Thursday, August 2, 2012

The Dance of the Sweet Potato


I decided this year I would plant some black sweet potato vines 
to decorate with at Halloween.
They will look really good next to bright orange or ghostly white pumpkins.
So I've been rooting some cuttings from my biggest plant,
and now I have three plants. 

My favorite of the dark black vines is the one resting its leaves 
on the shoulder of my marble Buddha:

I love the contrast of the black vine against the white marble,
as well as the chartreuse creeping jenny on the Buddha's left,
and the bright fuchsia pink impatiens on his right.
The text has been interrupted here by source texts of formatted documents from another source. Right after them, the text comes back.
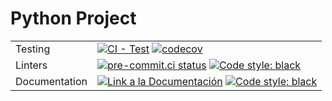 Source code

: # Python Project

|                 |                                                                                                                                                                                                                                                                                                                                |
|-----------------|--------------------------------------------------------------------------------------------------------------------------------------------------------------------------------------------------------------------------------------------------------------------------------------------------------------------------------|
| Testing         | [![CI - Test](https://github.com/fralfaro/python_project/actions/workflows/ci.yml/badge.svg)](https://github.com/pandas-dev/pandas/actions/workflows/unit-tests.yml) [![codecov](https://codecov.io/gh/fralfaro/python_project/branch/master/graph/badge.svg)](https://codecov.io/gh/fralfaro/python_project)                  |
| Linters         | [![pre-commit.ci status](https://results.pre-commit.ci/badge/github/fralfaro/python_project/master.svg)](https://results.pre-commit.ci/latest/github/fralfaro/python_project/master) <a href="https://github.com/psf/black"><img alt="Code style: black" src="https://img.shields.io/badge/code%20style-black-000000.svg"></a> |
| Documentation   | <a href="https://fralfaro.github.io/python_project/"><img alt="Link a la Documentación" src="https://img.shields.io/badge/docs-link-brightgreen"></a>    <a href="https://github.com/psf/black"><img alt="Code style: black" src="https://img.shields.io/badge/docs style-mkdocs--material-000000.svg"></a>                    |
Last year I rooted a sweet potato in water and grew a vine that way,
but the leaves were very small and the vine was lanky,
and not nearly as attractive as I remembered from childhood.
In fact it was down right scrubby looking.
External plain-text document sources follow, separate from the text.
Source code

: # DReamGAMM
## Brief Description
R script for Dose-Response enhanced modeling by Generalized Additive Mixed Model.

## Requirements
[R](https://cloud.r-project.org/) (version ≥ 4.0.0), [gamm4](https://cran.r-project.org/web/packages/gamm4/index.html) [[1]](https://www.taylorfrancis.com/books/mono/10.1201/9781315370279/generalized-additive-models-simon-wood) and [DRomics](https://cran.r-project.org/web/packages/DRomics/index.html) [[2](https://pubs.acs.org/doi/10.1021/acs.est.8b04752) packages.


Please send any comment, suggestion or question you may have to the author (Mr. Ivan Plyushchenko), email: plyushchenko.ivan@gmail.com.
But there was something else I recalled 
while thinking about my sweet potato vines:
a poem my mom used to read to us 
that was called "The Potatoes' Dance" by Vachel Lindsay,
a prominent American poet around the turn of the 20th century.
"The Potatoes' Dance" was published as part of Lindsay's work
"The Chinese Nightingale and Other Poems."

I always called the poem "The Dance of the Sweet Potato."
It is a narrative, but written with a lot of repeated lines
because Lindsay expected it to be chanted or sung (source: Wikipedia.org).
Here's the story:
The setting is a dark cellar in the winter; the narrator is a cricket.
The potatoes are animated, with burnt match sticks for arms and legs. 
In the poem, they dance at a huge dinner party in honor of a beautiful Irish lady 
"whose wings were pearly white."
The poet describes her as "witty" and "saucy." 
Obviously, she was very charming 
and must have beguiled those starchy potatoes imprisoned in their dark winter crib.
 Lindsay says she is the fairy that gives potatoes their eyes, 
but the lady herself  has eyes for only one potato--and he's not Irish.
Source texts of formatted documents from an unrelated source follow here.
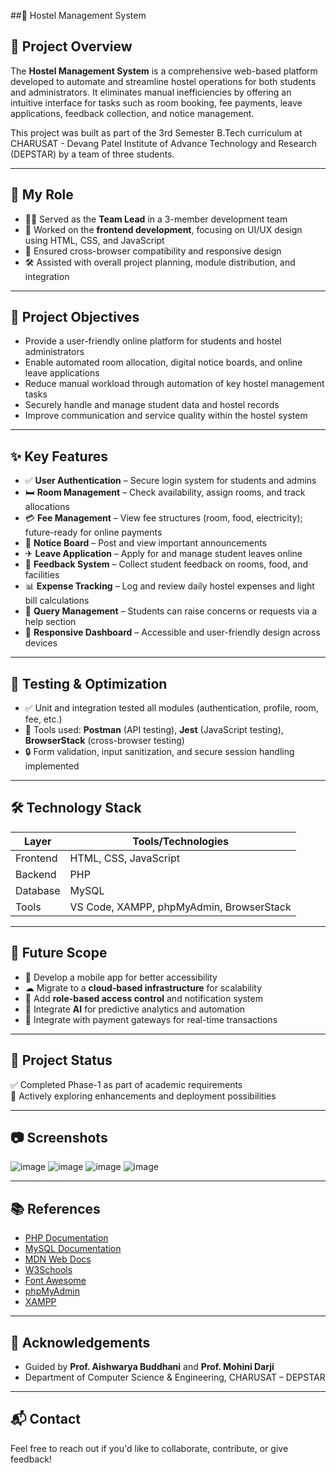 ##🏨 Hostel Management System

## 📌 Project Overview

The **Hostel Management System** is a comprehensive web-based platform developed to automate and streamline hostel operations for both students and administrators. It eliminates manual inefficiencies by offering an intuitive interface for tasks such as room booking, fee payments, leave applications, feedback collection, and notice management.

This project was built as part of the 3rd Semester B.Tech curriculum at CHARUSAT - Devang Patel Institute of Advance Technology and Research (DEPSTAR) by a team of three students.

---

## 👤 My Role

- 👨‍💻 Served as the **Team Lead** in a 3-member development team
- 🎨 Worked on the **frontend development**, focusing on UI/UX design using HTML, CSS, and JavaScript
- 🧪 Ensured cross-browser compatibility and responsive design
- 🛠 Assisted with overall project planning, module distribution, and integration

---

## 🎯 Project Objectives

- Provide a user-friendly online platform for students and hostel administrators
- Enable automated room allocation, digital notice boards, and online leave applications
- Reduce manual workload through automation of key hostel management tasks
- Securely handle and manage student data and hostel records
- Improve communication and service quality within the hostel system

---

## ✨ Key Features

- ✅ **User Authentication** – Secure login system for students and admins
- 🛏 **Room Management** – Check availability, assign rooms, and track allocations
- 💳 **Fee Management** – View fee structures (room, food, electricity); future-ready for online payments
- 📢 **Notice Board** – Post and view important announcements
- ✈ **Leave Application** – Apply for and manage student leaves online
- 💬 **Feedback System** – Collect student feedback on rooms, food, and facilities
- 📊 **Expense Tracking** – Log and review daily hostel expenses and light bill calculations
- 📌 **Query Management** – Students can raise concerns or requests via a help section
- 📱 **Responsive Dashboard** – Accessible and user-friendly design across devices

---

## 🧪 Testing & Optimization

- ✅ Unit and integration tested all modules (authentication, profile, room, fee, etc.)
- 🧰 Tools used: **Postman** (API testing), **Jest** (JavaScript testing), **BrowserStack** (cross-browser testing)
- 🔒 Form validation, input sanitization, and secure session handling implemented

---

## 🛠 Technology Stack

| Layer         | Tools/Technologies                           |
|---------------|----------------------------------------------|
| Frontend      | HTML, CSS, JavaScript                        |
| Backend       | PHP                                           |
| Database      | MySQL                                        |
| Tools         | VS Code, XAMPP, phpMyAdmin, BrowserStack     |

---

## 🚀 Future Scope

- 📱 Develop a mobile app for better accessibility
- ☁ Migrate to a **cloud-based infrastructure** for scalability
- 🔐 Add **role-based access control** and notification system
- 🤖 Integrate **AI** for predictive analytics and automation
- 💸 Integrate with payment gateways for real-time transactions

---

## 🏁 Project Status

✅ Completed Phase-1 as part of academic requirements  
🔄 Actively exploring enhancements and deployment possibilities

---

## 📷 Screenshots

![image](https://github.com/user-attachments/assets/2037c4bf-81a7-444d-9efc-6d1c67f98d0e)
![image](https://github.com/user-attachments/assets/e6b57716-da8b-4ea4-888f-0a66c363a90d)
![image](https://github.com/user-attachments/assets/f7938a48-72ca-4326-8ea9-74f82139b8d7)
![image](https://github.com/user-attachments/assets/681cd63f-cf92-4b2a-945d-7377a3df4b72)


---

## 📚 References

- [PHP Documentation](https://www.php.net/docs.php)  
- [MySQL Documentation](https://dev.mysql.com/doc/)  
- [MDN Web Docs](https://developer.mozilla.org/)  
- [W3Schools](https://www.w3schools.com/)  
- [Font Awesome](https://fontawesome.com/)  
- [phpMyAdmin](https://www.phpmyadmin.net/)  
- [XAMPP](https://www.apachefriends.org/)

---

## 🙌 Acknowledgements

- Guided by **Prof. Aishwarya Buddhani** and **Prof. Mohini Darji**  
- Department of Computer Science & Engineering, CHARUSAT – DEPSTAR

---

## 📬 Contact

Feel free to reach out if you'd like to collaborate, contribute, or give feedback!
Yes, in the cellar it is one sweet potato alone who captivates the lady,
so much so that she dances with him all night,
much to the annoyance of the Irish potatoes.
At dawn, she flies away and the potatoes
toss the sweet potato into the coal bin
"and there he is today, where they cannot hear his sighs."

That's how the poem ends, and reading it now, I feel keenly its uneasy denouement.
But I like to think someone did rescue that sweet potato 
--probably around Thanksgiving,
maybe by inviting him to a big turkey dinner.